**EXERCISE BRIEF:**
Taking each line of the records in turn, count those containing "Insert" and report only the number.

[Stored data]
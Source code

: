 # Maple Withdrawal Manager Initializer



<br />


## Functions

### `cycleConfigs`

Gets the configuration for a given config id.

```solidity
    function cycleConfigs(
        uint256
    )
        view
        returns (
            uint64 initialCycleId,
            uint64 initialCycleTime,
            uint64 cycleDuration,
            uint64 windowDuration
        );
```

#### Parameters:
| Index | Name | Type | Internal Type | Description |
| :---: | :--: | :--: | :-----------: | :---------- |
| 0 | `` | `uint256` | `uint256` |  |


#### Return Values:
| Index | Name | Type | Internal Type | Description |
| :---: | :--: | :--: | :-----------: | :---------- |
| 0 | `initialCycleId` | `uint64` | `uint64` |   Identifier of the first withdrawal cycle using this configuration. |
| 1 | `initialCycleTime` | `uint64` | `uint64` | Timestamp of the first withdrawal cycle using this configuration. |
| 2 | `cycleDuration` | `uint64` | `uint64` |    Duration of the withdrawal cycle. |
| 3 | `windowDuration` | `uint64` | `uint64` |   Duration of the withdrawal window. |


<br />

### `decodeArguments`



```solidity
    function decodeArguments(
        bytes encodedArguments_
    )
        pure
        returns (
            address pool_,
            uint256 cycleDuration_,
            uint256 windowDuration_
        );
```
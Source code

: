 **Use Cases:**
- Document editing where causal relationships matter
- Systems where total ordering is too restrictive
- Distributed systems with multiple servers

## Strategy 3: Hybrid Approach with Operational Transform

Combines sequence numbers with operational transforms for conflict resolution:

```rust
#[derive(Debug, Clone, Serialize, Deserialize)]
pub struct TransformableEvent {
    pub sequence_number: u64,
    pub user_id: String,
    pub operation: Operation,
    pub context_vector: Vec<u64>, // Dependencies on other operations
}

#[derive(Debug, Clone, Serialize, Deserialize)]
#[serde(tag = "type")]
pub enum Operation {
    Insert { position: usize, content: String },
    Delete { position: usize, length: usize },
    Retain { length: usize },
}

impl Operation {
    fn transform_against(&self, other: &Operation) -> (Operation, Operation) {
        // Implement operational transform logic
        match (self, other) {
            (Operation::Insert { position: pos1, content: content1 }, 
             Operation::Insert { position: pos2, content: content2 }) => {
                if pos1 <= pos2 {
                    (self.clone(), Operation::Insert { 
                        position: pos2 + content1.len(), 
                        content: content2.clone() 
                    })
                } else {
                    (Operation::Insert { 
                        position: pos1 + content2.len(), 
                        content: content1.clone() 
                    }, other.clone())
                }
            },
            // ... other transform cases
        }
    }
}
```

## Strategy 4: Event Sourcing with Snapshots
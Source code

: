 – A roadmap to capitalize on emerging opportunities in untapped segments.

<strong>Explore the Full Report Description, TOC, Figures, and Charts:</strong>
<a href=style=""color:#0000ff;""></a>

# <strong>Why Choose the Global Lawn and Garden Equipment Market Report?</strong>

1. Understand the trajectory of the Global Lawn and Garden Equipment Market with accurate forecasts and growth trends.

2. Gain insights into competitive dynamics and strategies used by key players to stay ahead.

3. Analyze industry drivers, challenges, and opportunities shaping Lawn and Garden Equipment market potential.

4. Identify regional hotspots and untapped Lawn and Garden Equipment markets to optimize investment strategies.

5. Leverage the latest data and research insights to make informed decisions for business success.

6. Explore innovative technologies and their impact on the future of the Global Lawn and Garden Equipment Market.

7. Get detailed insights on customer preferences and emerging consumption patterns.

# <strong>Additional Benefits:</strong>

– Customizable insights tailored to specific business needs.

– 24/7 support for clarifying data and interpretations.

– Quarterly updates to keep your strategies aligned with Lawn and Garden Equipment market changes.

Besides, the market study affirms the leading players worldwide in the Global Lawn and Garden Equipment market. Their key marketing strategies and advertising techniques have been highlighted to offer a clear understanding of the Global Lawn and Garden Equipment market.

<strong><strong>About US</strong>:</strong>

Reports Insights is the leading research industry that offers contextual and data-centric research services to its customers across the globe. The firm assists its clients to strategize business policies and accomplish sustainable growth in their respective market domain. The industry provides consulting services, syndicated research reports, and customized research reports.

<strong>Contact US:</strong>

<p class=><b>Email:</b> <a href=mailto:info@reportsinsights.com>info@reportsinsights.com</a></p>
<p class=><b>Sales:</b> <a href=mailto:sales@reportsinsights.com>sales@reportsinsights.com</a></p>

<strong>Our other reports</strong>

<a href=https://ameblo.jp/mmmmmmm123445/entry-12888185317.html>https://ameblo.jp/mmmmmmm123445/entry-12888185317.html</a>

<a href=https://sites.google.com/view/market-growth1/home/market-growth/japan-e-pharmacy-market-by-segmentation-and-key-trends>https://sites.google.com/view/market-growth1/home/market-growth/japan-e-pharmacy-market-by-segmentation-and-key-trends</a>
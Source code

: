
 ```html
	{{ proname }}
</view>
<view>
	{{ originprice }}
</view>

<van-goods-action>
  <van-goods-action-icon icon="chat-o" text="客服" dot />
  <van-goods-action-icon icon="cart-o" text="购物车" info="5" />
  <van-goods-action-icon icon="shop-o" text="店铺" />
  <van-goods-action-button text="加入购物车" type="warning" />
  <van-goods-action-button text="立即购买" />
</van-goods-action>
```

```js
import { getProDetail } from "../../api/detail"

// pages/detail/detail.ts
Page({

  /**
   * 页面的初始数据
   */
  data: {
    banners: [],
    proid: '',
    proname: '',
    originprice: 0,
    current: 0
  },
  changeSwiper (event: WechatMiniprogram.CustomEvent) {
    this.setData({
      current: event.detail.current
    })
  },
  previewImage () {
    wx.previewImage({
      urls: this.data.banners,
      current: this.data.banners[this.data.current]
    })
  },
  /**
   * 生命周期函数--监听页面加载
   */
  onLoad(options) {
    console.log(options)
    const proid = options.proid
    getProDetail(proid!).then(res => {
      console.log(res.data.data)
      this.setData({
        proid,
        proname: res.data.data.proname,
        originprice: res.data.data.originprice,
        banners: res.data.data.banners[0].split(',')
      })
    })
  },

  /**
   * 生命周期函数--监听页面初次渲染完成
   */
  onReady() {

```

**SOLUTION TO THIS PROBLEM:**
5